Aim of the task.
Take each line from the material below that includes the string "none" and copy it.

Dataset records.
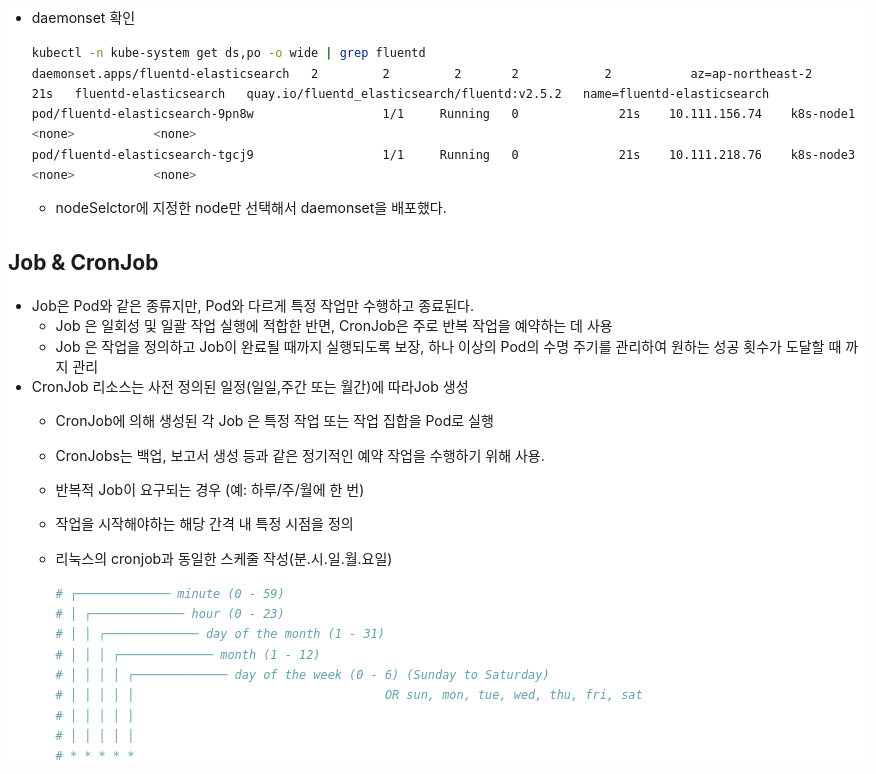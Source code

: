 - daemonset 확인
    
    ```bash
    kubectl -n kube-system get ds,po -o wide | grep fluentd
    daemonset.apps/fluentd-elasticsearch   2         2         2       2            2           az=ap-northeast-2           21s   fluentd-elasticsearch   quay.io/fluentd_elasticsearch/fluentd:v2.5.2   name=fluentd-elasticsearch
    pod/fluentd-elasticsearch-9pn8w                  1/1     Running   0              21s    10.111.156.74    k8s-node1    <none>           <none>
    pod/fluentd-elasticsearch-tgcj9                  1/1     Running   0              21s    10.111.218.76    k8s-node3    <none>           <none>
    ```
    
    - nodeSelctor에 지정한 node만 선택해서 daemonset을 배포했다.

## Job & CronJob

- Job은 Pod와 같은 종류지만, Pod와 다르게 특정 작업만 수행하고 종료된다.
    - Job 은 일회성 및 일괄 작업 실행에 적합한 반면, CronJob은 주로 반복 작업을 예약하는 데 사용
    - Job 은 작업을 정의하고 Job이 완료될 때까지 실행되도록 보장, 하나 이상의 Pod의 수명 주기를 관리하여 원하는 성공 횟수가 도달할 때 까지 관리
- CronJob 리소스는 사전 정의된 일정(일일,주간 또는 월간)에 따라Job 생성
    - CronJob에 의해 생성된 각 Job 은 특정 작업 또는 작업 집합을 Pod로 실행
    - CronJobs는 백업, 보고서 생성 등과 같은 정기적인 예약 작업을 수행하기 위해 사용.
    - 반복적 Job이 요구되는 경우 (예: 하루/주/월에 한 번)
    - 작업을 시작해야하는 해당 간격 내 특정 시점을 정의
    - 리눅스의 cronjob과 동일한 스케줄 작성(분.시.일.월.요일)
        
        ```bash
        # ┌───────────── minute (0 - 59)
        # │ ┌───────────── hour (0 - 23)
        # │ │ ┌───────────── day of the month (1 - 31)
        # │ │ │ ┌───────────── month (1 - 12)
        # │ │ │ │ ┌───────────── day of the week (0 - 6) (Sunday to Saturday)
        # │ │ │ │ │                                   OR sun, mon, tue, wed, thu, fri, sat
        # │ │ │ │ │ 
        # │ │ │ │ │
        # * * * * *
        ```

Expected answer.
    pod/fluentd-elasticsearch-9pn8w                  1/1     Running   0              21s    10.111.156.74    k8s-node1    <none>           <none>
    pod/fluentd-elasticsearch-tgcj9                  1/1     Running   0              21s    10.111.218.76    k8s-node3    <none>           <none>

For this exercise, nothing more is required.